Collected data:
━━━

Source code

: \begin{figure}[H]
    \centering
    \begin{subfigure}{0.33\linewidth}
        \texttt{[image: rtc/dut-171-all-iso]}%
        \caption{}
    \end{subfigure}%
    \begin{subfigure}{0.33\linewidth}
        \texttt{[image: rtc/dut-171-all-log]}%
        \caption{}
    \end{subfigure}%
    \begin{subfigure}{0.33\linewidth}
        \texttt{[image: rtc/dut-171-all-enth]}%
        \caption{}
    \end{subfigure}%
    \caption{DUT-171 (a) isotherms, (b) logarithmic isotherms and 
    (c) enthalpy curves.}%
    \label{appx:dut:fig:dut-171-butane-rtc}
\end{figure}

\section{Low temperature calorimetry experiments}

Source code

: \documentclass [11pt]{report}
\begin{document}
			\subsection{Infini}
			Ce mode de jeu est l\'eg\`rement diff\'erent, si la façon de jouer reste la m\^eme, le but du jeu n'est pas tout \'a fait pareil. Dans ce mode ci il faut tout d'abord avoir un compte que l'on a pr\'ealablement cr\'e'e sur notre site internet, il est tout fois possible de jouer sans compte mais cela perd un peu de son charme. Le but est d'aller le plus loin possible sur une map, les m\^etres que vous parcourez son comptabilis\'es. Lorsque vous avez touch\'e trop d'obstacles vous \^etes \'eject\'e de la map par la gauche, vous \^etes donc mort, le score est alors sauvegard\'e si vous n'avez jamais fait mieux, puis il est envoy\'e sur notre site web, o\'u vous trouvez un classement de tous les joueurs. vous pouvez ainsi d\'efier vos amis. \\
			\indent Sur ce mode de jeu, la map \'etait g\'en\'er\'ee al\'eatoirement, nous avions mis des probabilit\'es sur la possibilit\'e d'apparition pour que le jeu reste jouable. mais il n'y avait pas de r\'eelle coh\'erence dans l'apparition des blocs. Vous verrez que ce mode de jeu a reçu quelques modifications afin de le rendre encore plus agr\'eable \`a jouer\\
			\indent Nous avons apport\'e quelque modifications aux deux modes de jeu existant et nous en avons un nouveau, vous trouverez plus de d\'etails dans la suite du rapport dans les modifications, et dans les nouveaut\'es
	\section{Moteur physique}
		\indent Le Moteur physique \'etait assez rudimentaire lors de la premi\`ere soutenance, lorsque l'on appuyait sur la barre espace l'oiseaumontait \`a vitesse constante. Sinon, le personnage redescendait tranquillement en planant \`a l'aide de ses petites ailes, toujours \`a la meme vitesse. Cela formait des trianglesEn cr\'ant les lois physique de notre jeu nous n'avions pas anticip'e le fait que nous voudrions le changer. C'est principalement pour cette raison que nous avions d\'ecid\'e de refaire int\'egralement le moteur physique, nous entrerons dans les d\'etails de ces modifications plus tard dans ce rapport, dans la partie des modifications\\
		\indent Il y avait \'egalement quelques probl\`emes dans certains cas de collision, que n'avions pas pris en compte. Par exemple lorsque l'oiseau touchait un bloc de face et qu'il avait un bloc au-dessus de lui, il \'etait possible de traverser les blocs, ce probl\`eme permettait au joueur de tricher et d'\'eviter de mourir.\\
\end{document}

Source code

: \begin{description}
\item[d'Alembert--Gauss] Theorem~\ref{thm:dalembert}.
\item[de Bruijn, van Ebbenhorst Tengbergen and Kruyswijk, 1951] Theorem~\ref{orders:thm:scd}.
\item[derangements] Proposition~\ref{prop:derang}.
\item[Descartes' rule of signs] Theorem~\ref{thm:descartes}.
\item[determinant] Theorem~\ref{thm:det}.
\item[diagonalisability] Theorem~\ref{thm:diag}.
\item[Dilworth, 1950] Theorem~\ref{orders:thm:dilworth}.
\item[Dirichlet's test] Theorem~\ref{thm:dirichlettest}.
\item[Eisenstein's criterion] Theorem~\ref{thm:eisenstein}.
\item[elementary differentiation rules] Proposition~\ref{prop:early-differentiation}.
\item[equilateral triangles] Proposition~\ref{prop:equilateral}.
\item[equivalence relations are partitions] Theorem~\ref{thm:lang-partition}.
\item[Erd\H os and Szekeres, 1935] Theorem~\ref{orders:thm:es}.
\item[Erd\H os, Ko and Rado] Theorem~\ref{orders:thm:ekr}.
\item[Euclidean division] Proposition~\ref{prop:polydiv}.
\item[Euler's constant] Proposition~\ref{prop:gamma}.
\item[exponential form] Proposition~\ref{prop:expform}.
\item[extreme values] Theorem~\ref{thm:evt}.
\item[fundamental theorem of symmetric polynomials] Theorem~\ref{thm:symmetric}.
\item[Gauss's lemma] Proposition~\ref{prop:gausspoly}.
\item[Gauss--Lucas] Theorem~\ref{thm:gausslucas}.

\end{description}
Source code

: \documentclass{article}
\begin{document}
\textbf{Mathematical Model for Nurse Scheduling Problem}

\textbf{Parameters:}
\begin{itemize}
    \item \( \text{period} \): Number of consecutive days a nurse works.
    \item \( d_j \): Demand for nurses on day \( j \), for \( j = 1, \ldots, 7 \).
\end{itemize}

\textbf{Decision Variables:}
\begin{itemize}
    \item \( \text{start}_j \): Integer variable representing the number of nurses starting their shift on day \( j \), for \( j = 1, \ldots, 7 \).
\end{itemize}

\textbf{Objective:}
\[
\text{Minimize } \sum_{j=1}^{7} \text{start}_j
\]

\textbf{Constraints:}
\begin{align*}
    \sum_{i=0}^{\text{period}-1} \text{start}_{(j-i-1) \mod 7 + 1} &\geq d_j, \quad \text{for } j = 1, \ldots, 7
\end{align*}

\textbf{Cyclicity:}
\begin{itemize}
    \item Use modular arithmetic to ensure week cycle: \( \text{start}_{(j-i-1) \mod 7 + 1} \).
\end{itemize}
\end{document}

━━━

● **WHAT TO DO**:
Return each line of the data above that includes the word "image".

● **TASK SOLUTION**:
        \texttt{[image: rtc/dut-171-all-iso]}%
        \texttt{[image: rtc/dut-171-all-log]}%
        \texttt{[image: rtc/dut-171-all-enth]}%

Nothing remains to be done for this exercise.